## [PROVIDED ENTRIES]
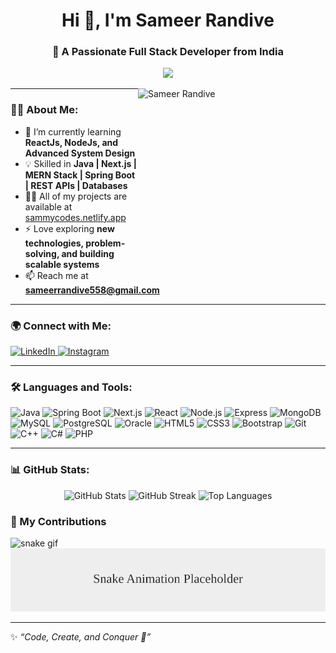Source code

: <h1 align="center">Hi 👋, I'm Sameer Randive</h1>
<h3 align="center">🚀 A Passionate Full Stack Developer from India</h3>

<p align="center">
  <img src="https://readme-typing-svg.herokuapp.com?size=22&duration=4000&color=0D63E1&center=true&vCenter=true&width=600&lines=Full+Stack+Java+Developer;MERN+Stack+Developer;Next.js+%7C+Spring+Boot+%7C+System+Design;Always+Learning+%26+Building+Cool+Stuff!"/>
</p>

<img align="right" src="https://github.com/sammy171207/sammy171207/assets/96017028/33992301-b5b8-4b53-a91e-6d13fdd080b4" alt="Sameer Randive" width="300" height="300"/>

---

### 👨‍💻 About Me:
- 🌱 I’m currently learning **ReactJs, NodeJs, and Advanced System Design**  
- 💡 Skilled in **Java | Next.js | MERN Stack | Spring Boot | REST APIs | Databases**  
- 👨‍💻 All of my projects are available at [sammycodes.netlify.app](https://sammycodes.netlify.app)  
- ⚡ Love exploring **new technologies, problem-solving, and building scalable systems**  
- 📫 Reach me at **sameerrandive558@gmail.com**  

---

### 🌍 Connect with Me:
<p align="left">
  <a href="https://www.linkedin.com/in/sameer-randive-a82073225" target="_blank">
    <img src="https://img.shields.io/badge/LinkedIn-0A66C2?style=for-the-badge&logo=linkedin&logoColor=white" alt="LinkedIn"/>
  </a>
  <a href="https://www.instagram.com/sammy_rv_" target="_blank">
    <img src="https://img.shields.io/badge/Instagram-E4405F?style=for-the-badge&logo=instagram&logoColor=white" alt="Instagram"/>
  </a>
</p>

---

### 🛠️ Languages and Tools:
<p align="left">
  <img src="https://img.shields.io/badge/Java-ED8B00?style=for-the-badge&logo=openjdk&logoColor=white" alt="Java"/>
  <img src="https://img.shields.io/badge/SpringBoot-6DB33F?style=for-the-badge&logo=springboot&logoColor=white" alt="Spring Boot"/>
  <img src="https://img.shields.io/badge/Next.js-000000?style=for-the-badge&logo=next.js&logoColor=white" alt="Next.js"/>
  <img src="https://img.shields.io/badge/React-20232A?style=for-the-badge&logo=react&logoColor=61DAFB" alt="React"/>
  <img src="https://img.shields.io/badge/Node.js-43853D?style=for-the-badge&logo=node.js&logoColor=white" alt="Node.js"/>
  <img src="https://img.shields.io/badge/Express.js-404D59?style=for-the-badge" alt="Express"/>
  <img src="https://img.shields.io/badge/MongoDB-47A248?style=for-the-badge&logo=mongodb&logoColor=white" alt="MongoDB"/>
  <img src="https://img.shields.io/badge/MySQL-4479A1?style=for-the-badge&logo=mysql&logoColor=white" alt="MySQL"/>
  <img src="https://img.shields.io/badge/PostgreSQL-336791?style=for-the-badge&logo=postgresql&logoColor=white" alt="PostgreSQL"/>
  <img src="https://img.shields.io/badge/Oracle-F80000?style=for-the-badge&logo=oracle&logoColor=white" alt="Oracle"/>
  <img src="https://img.shields.io/badge/HTML5-E34F26?style=for-the-badge&logo=html5&logoColor=white" alt="HTML5"/>
  <img src="https://img.shields.io/badge/CSS3-1572B6?style=for-the-badge&logo=css3&logoColor=white" alt="CSS3"/>
  <img src="https://img.shields.io/badge/Bootstrap-563D7C?style=for-the-badge&logo=bootstrap&logoColor=white" alt="Bootstrap"/>
  <img src="https://img.shields.io/badge/Git-F05032?style=for-the-badge&logo=git&logoColor=white" alt="Git"/>
  <img src="https://img.shields.io/badge/C%2B%2B-00599C?style=for-the-badge&logo=c%2B%2B&logoColor=white" alt="C++"/>
  <img src="https://img.shields.io/badge/C%23-239120?style=for-the-badge&logo=c-sharp&logoColor=white" alt="C#"/>
  <img src="https://img.shields.io/badge/PHP-777BB4?style=for-the-badge&logo=php&logoColor=white" alt="PHP"/>
</p>

---

### 📊 GitHub Stats:
<p align="center">
  <img src="https://github-readme-stats.vercel.app/api?username=sammy171207&show_icons=true&theme=radical" alt="GitHub Stats" height="180"/>
  <img src="https://github-readme-streak-stats.herokuapp.com/?user=sammy171207&theme=radical" alt="GitHub Streak" height="180"/>
  <img src="https://github-readme-stats.vercel.app/api/top-langs/?username=sammy171207&layout=compact&theme=radical" alt="Top Languages" height="180"/>
</p>

### 🐍 My Contributions
![snake gif](https://github.com/sammy171207/sammy171207/blob/output/github-contribution-grid-snake.svg)
![GitHub Contribution Snake](./dist/github-contribution-grid-snake.svg)

---

✨ *“Code, Create, and Conquer 🚀”*
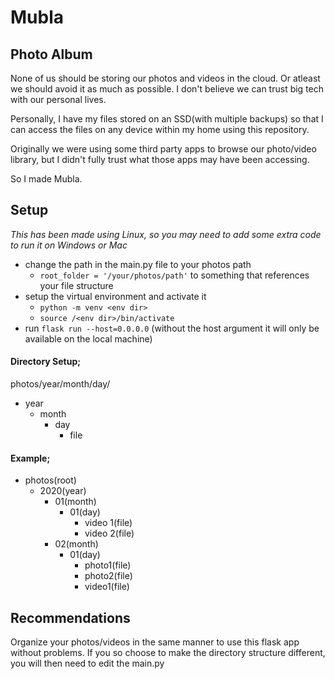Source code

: # Mubla
## Photo Album

None of us should be storing our photos and videos in the cloud.
Or atleast we should avoid it as much as possible. I don't believe we can trust big tech with our personal lives.

Personally, I have my files stored on an SSD(with multiple backups) so that I can access the files on any device within my home using this repository.

Originally we were using some third party apps to browse our photo/video library, but I didn't fully trust what those apps may have been accessing.

So I made Mubla.

## Setup

*This has been made using Linux, so you may need to add some extra code to run it on Windows or Mac*
- change the path in the main.py file to your photos path
  - `root_folder = '/your/photos/path'` to something that references your file structure
- setup the virtual environment and activate it
  - `python -m venv <env dir>`
  - `source /<env dir>/bin/activate`
- run `flask run --host=0.0.0.0` (without the host argument it will only be available on the local machine)

#### Directory Setup;

photos/year/month/day/<filename>

- year
  - month
    - day
      - file

#### Example;

- photos(root)
  - 2020(year)
    - 01(month)
      - 01(day)
        - video 1(file)
        - video 2(file)
    - 02(month)
      - 01(day)
        - photo1(file)
        - photo2(file)
        - video1(file)
 
## Recommendations

Organize your photos/videos in the same manner to use this flask app without problems.
If you so choose to make the directory structure different, you will then need to edit the main.py
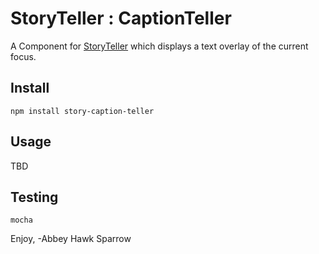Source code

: StoryTeller : CaptionTeller
==============
A Component for [StoryTeller](https://www.npmjs.com/package/story-teller) which displays a text overlay of the current focus.

Install
-------

    npm install story-caption-teller

Usage
-----

TBD

Testing
-------

    mocha

Enjoy,
-Abbey Hawk Sparrow
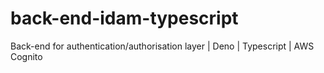 # back-end-idam-typescript
Back-end for authentication/authorisation layer | Deno | Typescript | AWS Cognito
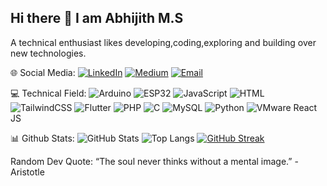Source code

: ## Hi there 👋 I am Abhijith M.S

A technical enthusiast likes developing,coding,exploring and building over new technologies.

🌐 Social Media:
[![LinkedIn](https://img.shields.io/badge/LinkedIn-blue?style=flat&logo=linkedin)](https://linkedin.com/in/https://www.linkedin.com/in/abhijith-m-s-080310328/overlay/about-this-profile/?lipi=urn%3Ali%3Apage%3Ad_flagship3_profile_view_base%3BU81D7auERKSpKrRpsUMiCQ%3D%3D)
[![Medium](https://img.shields.io/badge/Medium-black?style=flat&logo=medium)](https://medium.com/@abhijithms5733)
[![Email](https://img.shields.io/badge/Email-D14836?style=flat&logo=gmail&logoColor=white)](mailto:abhijithemes@email.com)

💻 Technical Field:
![Arduino](https://img.shields.io/badge/Arduino-00979D?style=flat&logo=arduino&logoColor=white)
![ESP32](https://img.shields.io/badge/ESP32-black?style=flat&logo=espressif)
![JavaScript](https://img.shields.io/badge/JavaScript-F7DF1E?style=flat&logo=javascript&logoColor=black)
![HTML](https://img.shields.io/badge/HTML5-E34F26?style=flat&logo=html5&logoColor=white)
![TailwindCSS](https://img.shields.io/badge/Tailwind_CSS-38B2AC?style=flat&logo=tailwind-css&logoColor=white)
![Flutter](https://img.shields.io/badge/Flutter-02569B?style=flat&logo=flutter&logoColor=white)
![PHP](https://img.shields.io/badge/PHP-777BB4?style=flat&logo=php&logoColor=white)
![C](https://img.shields.io/badge/C-00599C?style=flat&logo=c&logoColor=white)
![MySQL](https://img.shields.io/badge/MySQL-4479A1?style=flat&logo=mysql&logoColor=white)
![Python](https://img.shields.io/badge/Python-3776AB?style=flat&logo=python&logoColor=white)
![VMware](https://img.shields.io/badge/VMware-607078?style=flat&logo=vmware&logoColor=white)
React JS

📊 Github Stats:
![GitHub Stats](https://github-readme-stats.vercel.app/api?username=Abhijith423&show_icons=true&theme=radical)
![Top Langs](https://github-readme-stats.vercel.app/api/top-langs/?username=Abhijith423&layout=compact&theme=radical)
[![GitHub Streak](https://github-readme-streak-stats.herokuapp.com/?user=Abhijith423&theme=radical)](https://git.io/streak-stats)

 Random Dev Quote:
“The soul never thinks without a mental image.”
                          - Aristotle
    








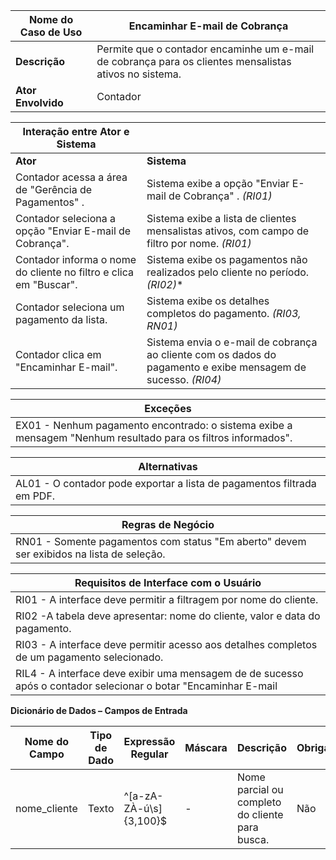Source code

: | **Nome do Caso de Uso**       | Encaminhar E-mail de Cobrança |
|------------------------------|-----------------------------------|
| **Descrição**                | Permite que o contador encaminhe um e-mail de cobrança para os clientes mensalistas ativos no sistema. |
| **Ator Envolvido**           | Contador |

| **Interação entre Ator e Sistema**       |                                                    |
|------------------------------------------|----------------------------------------------------|
| **Ator**                                 | **Sistema**                                        |
| Contador acessa a área de "Gerência de Pagamentos"  . | Sistema exibe a opção "Enviar E-mail de Cobrança" . *(RI01)* |
| Contador seleciona a opção "Enviar E-mail de Cobrança". | Sistema exibe a lista de clientes mensalistas ativos, com campo de filtro por nome. *(RI01)* |
| Contador informa o nome do cliente no filtro e clica em "Buscar". | Sistema exibe os pagamentos não realizados pelo cliente no período. *(RI02)** |
| Contador seleciona um pagamento da lista. | Sistema exibe os detalhes completos do pagamento. *(RI03, RN01)* |
| Contador clica em "Encaminhar E-mail". | Sistema envia o e-mail de cobrança ao cliente com os dados do pagamento e exibe mensagem de sucesso. *(RI04)*  |


| **Exceções** |
|-------------|
| EX01 - Nenhum pagamento encontrado: o sistema exibe a mensagem "Nenhum resultado para os filtros informados". 

| **Alternativas** |
|------------------|
| AL01 - O contador pode exportar a lista de pagamentos filtrada em PDF. |

| **Regras de Negócio** |
|-----------------------|
| RN01 - Somente pagamentos com status "Em aberto" devem ser exibidos na lista de seleção. |

| **Requisitos de Interface com o Usuário** |
|-------------------------------------------|
| RI01 - A interface deve permitir a filtragem por nome do cliente. |
| RI02 -A tabela deve apresentar: nome do cliente, valor e data do pagamento. |
| RI03 - A interface deve permitir acesso aos detalhes completos de um pagamento selecionado. |
| RIL4 - A interface deve exibir uma mensagem de de sucesso após o contador selecionar o botar "Encaminhar E-mail |

**Dicionário de Dados – Campos de Entrada**

| Nome do Campo    | Tipo de Dado | Expressão Regular            | Máscara       | Descrição                                                | Obrigatório | Único | Default |
|------------------|--------------|-------------------------------|----------------|----------------------------------------------------------|-------------|-------|---------|
| nome_cliente     | Texto        | ^[a-zA-ZÀ-ú\s]{3,100}$        | -              | Nome parcial ou completo do cliente para busca.         | Não         | Não   | -       |

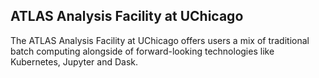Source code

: ## ATLAS Analysis Facility at UChicago

The ATLAS Analysis Facility at UChicago offers users a mix of traditional batch computing alongside of forward-looking technologies like Kubernetes, Jupyter and Dask.
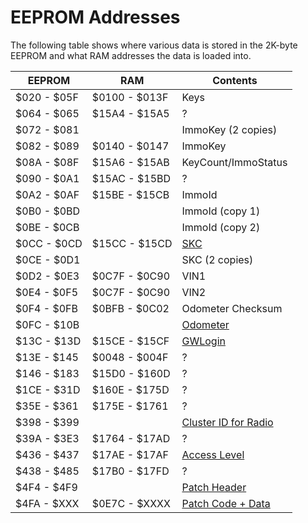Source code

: # EEPROM Addresses

The following table shows where various data is stored in the 2K-byte EEPROM and what RAM addresses the data is loaded into.

| EEPROM      | RAM           | Contents |
| ----------- | ------------- | -------- |
| $020 - $05F | $0100 - $013F | Keys |
| $064 - $065 | $15A4 - $15A5 | ? |
| $072 - $081 |  | ImmoKey (2 copies) |
| $082 - $089 | $0140 - $0147 | ImmoKey |
| $08A - $08F | $15A6 - $15AB | KeyCount/ImmoStatus |
| $090 - $0A1 | $15AC - $15BD | ? |
| $0A2 - $0AF | $15BE - $15CB | ImmoId |
| $0B0 - $0BD |  | ImmoId (copy 1) |
| $0BE - $0CB |  | ImmoId (copy 2) |
| $0CC - $0CD | $15CC - $15CD | [SKC](Logins.md) |
| $0CE - $0D1 |               | SKC (2 copies) |
| $0D2 - $0E3 | $0C7F - $0C90 | VIN1 |
| $0E4 - $0F5 | $0C7F - $0C90 | VIN2 |
| $0F4 - $0FB | $0BFB - $0C02 | Odometer Checksum |
| $0FC - $10B |  | [Odometer](Odometer.md) |
| $13C - $13D | $15CE - $15CF | [GWLogin](Logins.md) |
| $13E - $145 | $0048 - $004F | ? |
| $146 - $183 | $15D0 - $160D | ? |
| $1CE - $31D | $160E - $175D | ? |
| $35E - $361 | $175E - $1761 | ? |
| $398 - $399 |               | [Cluster ID for Radio](RadioChallengeResponse.md) |
| $39A - $3E3 | $1764 - $17AD | ? |
| $436 - $437 | $17AE - $17AF | [Access Level](AccessLevel.md) |
| $438 - $485 | $17B0 - $17FD | ? |
| $4F4 - $4F9 |  | [Patch Header](PatchModule.md) |
| $4FA - $XXX | $0E7C - $XXXX | [Patch Code + Data](PatchModule.md) |
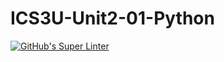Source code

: # ICS3U-Unit2-01-Python


[![GitHub's Super Linter](https://github.com/huihangisaac-ho/ICS3U-Unit2-01-Python/workflows/GitHub's%20Super%20Linter/badge.svg)](https://github.com/huihangisaac-ho/ICS3U-Unit2-01-Python/actions)
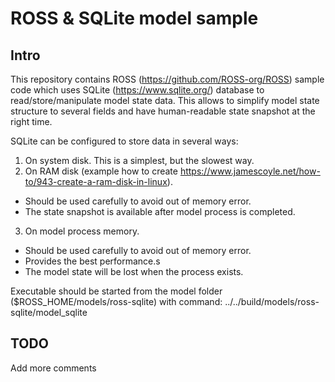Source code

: # ROSS & SQLite model sample

## Intro

This repository contains ROSS (https://github.com/ROSS-org/ROSS) sample code which uses SQLite (https://www.sqlite.org/) database to read/store/manipulate model state data. This allows to simplify model state structure to several fields and have human-readable state snapshot at the right time.

SQLite can be configured to store data in several ways:
1. On system disk. This is a simplest, but the slowest way.
2. On RAM disk (example how to create https://www.jamescoyle.net/how-to/943-create-a-ram-disk-in-linux). 
  * Should be used carefully to avoid out of memory error.
  * The state snapshot is available after model process is completed.
3. On model process memory. 
  * Should be used carefully to avoid out of memory error. 
  * Provides the best performance.s
  * The model state will be lost when the process exists.

Executable should be started from the model folder ($ROSS_HOME/models/ross-sqlite) with command: ../../build/models/ross-sqlite/model_sqlite
## TODO

Add more comments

## [YOUR GOAL]
Could you restate word for word the lines above, from the one that contains "ImmoKey (2 copies) |" through the one that contains "ImmoId (copy 1) |", and no others?

## [REPLY]
| $072 - $081 |  | ImmoKey (2 copies) |
| $082 - $089 | $0140 - $0147 | ImmoKey |
| $08A - $08F | $15A6 - $15AB | KeyCount/ImmoStatus |
| $090 - $0A1 | $15AC - $15BD | ? |
| $0A2 - $0AF | $15BE - $15CB | ImmoId |
| $0B0 - $0BD |  | ImmoId (copy 1) |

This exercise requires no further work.